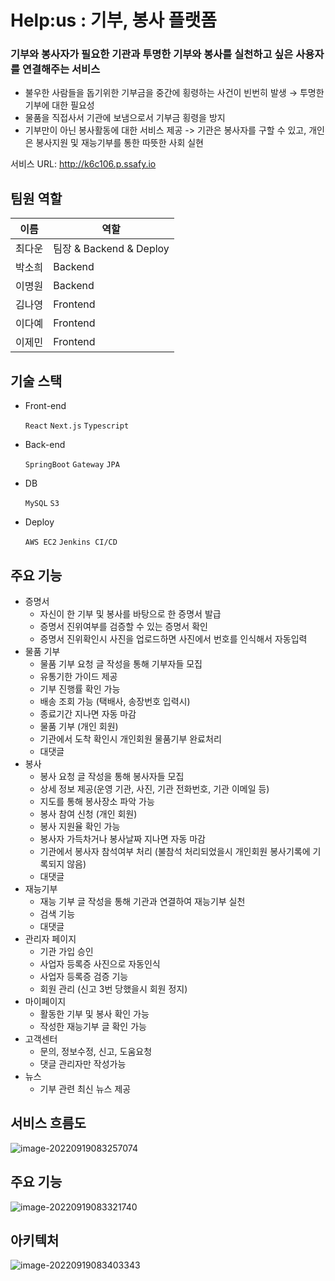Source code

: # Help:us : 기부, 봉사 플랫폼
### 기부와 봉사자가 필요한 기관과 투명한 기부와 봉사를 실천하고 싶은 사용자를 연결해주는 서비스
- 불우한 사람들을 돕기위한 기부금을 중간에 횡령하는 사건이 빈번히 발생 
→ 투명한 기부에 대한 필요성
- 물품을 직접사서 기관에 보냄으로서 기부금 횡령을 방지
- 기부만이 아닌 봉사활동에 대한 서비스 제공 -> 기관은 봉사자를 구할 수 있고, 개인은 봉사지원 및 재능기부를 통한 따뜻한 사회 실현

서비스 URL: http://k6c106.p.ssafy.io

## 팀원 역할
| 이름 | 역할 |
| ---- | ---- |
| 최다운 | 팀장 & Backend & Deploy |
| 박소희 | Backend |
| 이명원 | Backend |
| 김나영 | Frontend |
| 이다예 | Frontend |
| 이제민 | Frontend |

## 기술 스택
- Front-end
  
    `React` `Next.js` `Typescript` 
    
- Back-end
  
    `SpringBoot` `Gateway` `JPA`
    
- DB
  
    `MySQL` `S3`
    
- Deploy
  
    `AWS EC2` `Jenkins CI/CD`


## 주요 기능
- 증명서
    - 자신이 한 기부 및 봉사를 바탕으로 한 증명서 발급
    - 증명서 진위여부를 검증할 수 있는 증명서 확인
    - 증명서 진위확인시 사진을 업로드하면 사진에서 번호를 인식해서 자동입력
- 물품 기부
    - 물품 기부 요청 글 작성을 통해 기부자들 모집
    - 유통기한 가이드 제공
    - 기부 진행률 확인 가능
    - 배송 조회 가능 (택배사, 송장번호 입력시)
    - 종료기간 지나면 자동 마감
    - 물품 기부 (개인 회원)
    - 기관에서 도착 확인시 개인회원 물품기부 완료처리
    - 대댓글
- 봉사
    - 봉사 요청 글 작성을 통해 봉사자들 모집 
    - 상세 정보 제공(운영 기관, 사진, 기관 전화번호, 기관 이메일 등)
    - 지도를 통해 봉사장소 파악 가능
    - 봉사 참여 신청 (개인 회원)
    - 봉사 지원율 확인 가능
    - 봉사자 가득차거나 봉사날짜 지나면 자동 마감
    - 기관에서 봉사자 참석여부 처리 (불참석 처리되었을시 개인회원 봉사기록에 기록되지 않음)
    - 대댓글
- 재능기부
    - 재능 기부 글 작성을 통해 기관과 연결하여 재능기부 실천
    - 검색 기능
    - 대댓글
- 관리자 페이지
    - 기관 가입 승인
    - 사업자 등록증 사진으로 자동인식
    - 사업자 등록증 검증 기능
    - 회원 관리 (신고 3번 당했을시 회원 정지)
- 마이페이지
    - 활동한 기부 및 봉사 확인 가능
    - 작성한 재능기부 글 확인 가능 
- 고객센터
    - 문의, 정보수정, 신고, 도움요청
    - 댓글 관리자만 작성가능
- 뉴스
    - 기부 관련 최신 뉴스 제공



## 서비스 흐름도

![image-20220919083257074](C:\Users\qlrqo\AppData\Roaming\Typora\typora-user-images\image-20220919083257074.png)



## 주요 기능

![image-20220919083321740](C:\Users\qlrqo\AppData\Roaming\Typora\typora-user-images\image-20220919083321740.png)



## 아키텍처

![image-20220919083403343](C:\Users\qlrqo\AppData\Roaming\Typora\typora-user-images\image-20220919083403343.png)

### Task brief
Across all the records above, how many lines hold the word "typora"? Answer with only that number.

### Solution to this task
3